(Stored data entries)
* * * * * * * * *
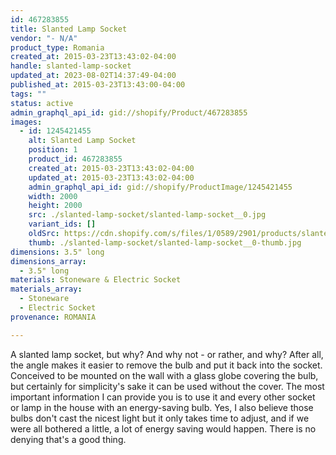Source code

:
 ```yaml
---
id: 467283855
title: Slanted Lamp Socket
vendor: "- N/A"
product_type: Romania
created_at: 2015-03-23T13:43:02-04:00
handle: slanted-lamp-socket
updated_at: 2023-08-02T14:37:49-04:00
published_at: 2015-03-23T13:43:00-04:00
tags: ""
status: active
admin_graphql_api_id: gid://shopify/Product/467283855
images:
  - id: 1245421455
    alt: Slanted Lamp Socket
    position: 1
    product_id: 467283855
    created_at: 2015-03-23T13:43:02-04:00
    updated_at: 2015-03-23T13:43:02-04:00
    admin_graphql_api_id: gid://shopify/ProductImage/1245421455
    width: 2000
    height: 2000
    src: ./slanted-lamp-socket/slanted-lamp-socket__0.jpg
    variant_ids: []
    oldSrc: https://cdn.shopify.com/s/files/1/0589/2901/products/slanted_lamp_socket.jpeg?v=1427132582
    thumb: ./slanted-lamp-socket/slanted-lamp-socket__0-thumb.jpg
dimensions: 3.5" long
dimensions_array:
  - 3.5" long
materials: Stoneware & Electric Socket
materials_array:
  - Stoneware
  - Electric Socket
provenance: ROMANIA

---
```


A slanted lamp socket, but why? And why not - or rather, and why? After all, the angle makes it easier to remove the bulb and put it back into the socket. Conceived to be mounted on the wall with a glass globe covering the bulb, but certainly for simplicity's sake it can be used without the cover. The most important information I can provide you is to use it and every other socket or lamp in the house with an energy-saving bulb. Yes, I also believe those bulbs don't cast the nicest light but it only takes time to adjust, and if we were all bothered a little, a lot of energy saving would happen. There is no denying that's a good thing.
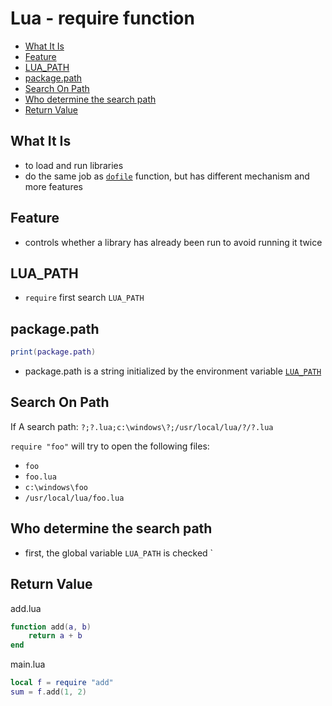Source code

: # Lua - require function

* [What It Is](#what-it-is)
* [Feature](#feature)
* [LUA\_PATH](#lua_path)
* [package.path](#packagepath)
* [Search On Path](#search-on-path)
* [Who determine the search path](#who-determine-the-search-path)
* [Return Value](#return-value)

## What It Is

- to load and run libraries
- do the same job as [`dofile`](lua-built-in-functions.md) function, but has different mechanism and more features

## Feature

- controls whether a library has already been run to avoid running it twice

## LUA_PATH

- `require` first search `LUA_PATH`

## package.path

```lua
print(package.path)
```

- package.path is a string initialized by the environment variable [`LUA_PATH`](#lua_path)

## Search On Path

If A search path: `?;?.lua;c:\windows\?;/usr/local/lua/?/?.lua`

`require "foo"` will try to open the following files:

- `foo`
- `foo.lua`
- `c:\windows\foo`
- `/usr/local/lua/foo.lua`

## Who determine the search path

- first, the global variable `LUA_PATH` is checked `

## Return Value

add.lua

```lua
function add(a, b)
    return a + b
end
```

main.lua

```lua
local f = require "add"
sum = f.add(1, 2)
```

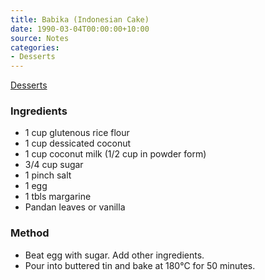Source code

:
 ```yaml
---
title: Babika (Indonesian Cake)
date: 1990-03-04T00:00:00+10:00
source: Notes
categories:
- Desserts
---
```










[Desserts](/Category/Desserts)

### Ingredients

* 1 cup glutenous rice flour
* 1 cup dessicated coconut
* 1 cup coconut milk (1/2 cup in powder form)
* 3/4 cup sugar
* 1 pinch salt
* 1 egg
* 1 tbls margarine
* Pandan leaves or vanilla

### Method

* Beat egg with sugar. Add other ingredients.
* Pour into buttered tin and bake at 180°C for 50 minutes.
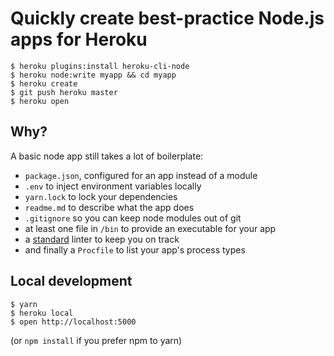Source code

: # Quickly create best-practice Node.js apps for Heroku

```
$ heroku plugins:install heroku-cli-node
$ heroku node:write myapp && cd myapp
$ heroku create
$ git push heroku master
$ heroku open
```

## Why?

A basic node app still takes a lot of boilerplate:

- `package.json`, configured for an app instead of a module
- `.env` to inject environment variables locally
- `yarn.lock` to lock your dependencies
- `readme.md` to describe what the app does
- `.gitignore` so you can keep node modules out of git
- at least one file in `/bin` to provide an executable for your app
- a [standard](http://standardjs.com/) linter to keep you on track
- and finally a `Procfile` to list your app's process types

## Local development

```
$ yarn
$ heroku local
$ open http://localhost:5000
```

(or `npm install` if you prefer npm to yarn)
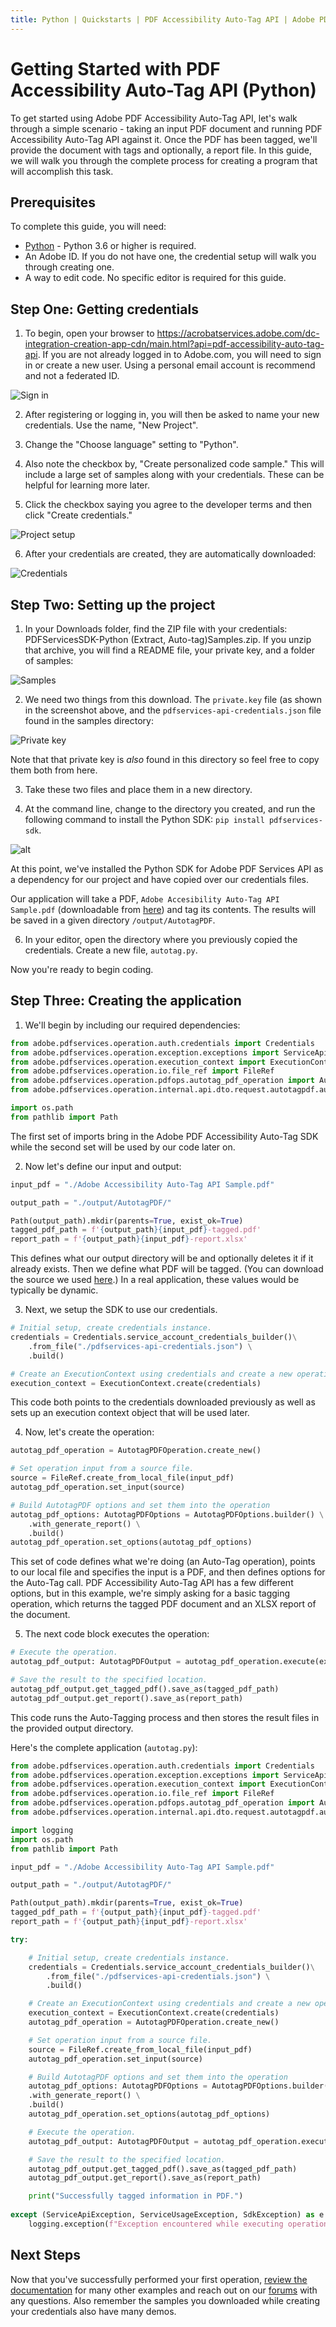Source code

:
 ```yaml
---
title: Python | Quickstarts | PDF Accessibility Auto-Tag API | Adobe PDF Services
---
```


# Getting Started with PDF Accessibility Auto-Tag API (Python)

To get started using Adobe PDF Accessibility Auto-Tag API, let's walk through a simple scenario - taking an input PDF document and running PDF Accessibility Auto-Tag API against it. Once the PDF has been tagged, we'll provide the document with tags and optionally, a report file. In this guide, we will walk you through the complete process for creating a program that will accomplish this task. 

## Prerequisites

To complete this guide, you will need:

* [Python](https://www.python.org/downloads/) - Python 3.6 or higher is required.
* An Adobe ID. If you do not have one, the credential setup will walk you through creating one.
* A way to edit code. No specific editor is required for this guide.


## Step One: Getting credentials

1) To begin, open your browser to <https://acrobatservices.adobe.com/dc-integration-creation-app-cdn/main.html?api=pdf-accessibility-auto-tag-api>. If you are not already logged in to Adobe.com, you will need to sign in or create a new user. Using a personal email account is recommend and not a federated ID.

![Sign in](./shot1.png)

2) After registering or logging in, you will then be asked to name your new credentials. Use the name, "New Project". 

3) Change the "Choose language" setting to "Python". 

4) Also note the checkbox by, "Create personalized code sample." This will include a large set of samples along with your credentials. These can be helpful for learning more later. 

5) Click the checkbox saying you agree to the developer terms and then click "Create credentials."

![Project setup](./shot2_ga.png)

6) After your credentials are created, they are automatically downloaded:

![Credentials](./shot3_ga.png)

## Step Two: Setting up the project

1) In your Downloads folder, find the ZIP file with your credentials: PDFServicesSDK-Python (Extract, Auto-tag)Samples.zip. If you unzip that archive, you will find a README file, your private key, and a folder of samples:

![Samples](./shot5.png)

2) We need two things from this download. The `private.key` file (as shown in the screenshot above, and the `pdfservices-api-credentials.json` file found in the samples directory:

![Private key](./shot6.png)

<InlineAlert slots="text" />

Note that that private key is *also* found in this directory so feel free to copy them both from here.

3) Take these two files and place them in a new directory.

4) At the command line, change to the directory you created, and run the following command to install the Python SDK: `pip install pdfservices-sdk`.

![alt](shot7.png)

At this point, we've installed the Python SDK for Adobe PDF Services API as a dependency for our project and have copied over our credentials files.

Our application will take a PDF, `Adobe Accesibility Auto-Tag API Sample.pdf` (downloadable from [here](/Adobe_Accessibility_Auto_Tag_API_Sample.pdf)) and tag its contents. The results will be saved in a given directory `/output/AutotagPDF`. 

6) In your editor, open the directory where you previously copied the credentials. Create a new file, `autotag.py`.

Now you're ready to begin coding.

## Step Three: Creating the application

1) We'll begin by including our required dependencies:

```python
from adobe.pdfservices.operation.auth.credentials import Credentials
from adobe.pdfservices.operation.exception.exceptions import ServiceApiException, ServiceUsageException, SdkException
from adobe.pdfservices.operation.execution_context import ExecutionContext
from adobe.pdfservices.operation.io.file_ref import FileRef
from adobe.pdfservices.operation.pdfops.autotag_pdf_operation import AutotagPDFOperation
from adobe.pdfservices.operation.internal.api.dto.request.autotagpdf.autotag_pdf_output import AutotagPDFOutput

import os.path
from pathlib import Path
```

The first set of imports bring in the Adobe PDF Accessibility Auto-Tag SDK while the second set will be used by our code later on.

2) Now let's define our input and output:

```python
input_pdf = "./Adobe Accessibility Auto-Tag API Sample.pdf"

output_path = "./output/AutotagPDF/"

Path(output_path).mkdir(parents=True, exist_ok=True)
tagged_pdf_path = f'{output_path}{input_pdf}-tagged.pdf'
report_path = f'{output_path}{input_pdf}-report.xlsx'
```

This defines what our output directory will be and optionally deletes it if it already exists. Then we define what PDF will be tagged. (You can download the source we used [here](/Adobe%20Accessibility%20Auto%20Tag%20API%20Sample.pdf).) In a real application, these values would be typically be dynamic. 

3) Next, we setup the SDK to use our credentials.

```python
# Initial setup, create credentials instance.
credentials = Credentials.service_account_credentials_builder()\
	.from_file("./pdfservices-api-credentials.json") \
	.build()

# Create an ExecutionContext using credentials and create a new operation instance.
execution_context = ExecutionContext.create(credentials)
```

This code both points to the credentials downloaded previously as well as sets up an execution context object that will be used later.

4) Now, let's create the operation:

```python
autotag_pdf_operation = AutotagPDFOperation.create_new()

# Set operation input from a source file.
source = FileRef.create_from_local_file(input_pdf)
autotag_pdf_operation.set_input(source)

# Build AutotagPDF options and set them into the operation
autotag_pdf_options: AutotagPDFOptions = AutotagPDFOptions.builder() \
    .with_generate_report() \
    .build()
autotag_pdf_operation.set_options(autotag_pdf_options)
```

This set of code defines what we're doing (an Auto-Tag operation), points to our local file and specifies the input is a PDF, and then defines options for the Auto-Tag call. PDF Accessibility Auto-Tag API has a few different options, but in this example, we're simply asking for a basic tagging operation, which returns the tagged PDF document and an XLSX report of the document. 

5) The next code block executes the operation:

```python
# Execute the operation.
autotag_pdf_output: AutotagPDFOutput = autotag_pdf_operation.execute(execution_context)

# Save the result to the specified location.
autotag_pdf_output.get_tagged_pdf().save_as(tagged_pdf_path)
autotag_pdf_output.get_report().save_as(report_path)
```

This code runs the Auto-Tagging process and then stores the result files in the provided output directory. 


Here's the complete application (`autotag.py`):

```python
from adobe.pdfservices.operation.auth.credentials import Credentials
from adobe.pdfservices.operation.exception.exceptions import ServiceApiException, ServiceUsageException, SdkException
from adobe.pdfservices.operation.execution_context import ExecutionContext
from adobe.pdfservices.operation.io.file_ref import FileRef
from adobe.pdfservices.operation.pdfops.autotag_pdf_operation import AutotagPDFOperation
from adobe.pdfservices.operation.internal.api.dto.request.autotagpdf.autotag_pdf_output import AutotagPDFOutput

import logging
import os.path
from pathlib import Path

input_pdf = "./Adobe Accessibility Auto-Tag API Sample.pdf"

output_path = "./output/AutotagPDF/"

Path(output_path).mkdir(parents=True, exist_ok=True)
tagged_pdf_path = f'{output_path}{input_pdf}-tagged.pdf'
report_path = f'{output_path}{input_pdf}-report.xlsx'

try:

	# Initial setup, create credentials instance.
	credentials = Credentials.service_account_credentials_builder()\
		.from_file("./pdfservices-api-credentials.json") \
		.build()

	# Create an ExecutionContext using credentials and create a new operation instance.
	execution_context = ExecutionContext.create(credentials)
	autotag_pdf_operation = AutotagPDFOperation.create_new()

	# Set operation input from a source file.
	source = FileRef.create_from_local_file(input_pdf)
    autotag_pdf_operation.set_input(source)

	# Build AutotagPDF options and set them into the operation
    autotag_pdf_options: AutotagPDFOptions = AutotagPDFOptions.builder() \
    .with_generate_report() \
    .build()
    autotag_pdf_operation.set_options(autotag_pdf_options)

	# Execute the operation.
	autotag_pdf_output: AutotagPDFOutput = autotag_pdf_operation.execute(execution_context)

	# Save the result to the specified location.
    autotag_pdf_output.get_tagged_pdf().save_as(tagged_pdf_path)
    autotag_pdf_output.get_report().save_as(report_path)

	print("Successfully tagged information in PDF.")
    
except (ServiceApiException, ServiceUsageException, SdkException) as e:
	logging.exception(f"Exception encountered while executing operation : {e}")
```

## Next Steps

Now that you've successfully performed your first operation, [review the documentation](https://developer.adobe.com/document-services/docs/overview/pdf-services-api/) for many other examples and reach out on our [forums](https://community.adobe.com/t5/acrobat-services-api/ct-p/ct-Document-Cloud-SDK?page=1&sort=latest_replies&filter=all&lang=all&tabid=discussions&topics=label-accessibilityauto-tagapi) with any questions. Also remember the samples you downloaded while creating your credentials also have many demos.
* * * * * * * * *
What is required: Return the lines above that include the string "AutotagPDFOperation".

Written reply:
from adobe.pdfservices.operation.pdfops.autotag_pdf_operation import AutotagPDFOperation
autotag_pdf_operation = AutotagPDFOperation.create_new()
from adobe.pdfservices.operation.pdfops.autotag_pdf_operation import AutotagPDFOperation
	autotag_pdf_operation = AutotagPDFOperation.create_new()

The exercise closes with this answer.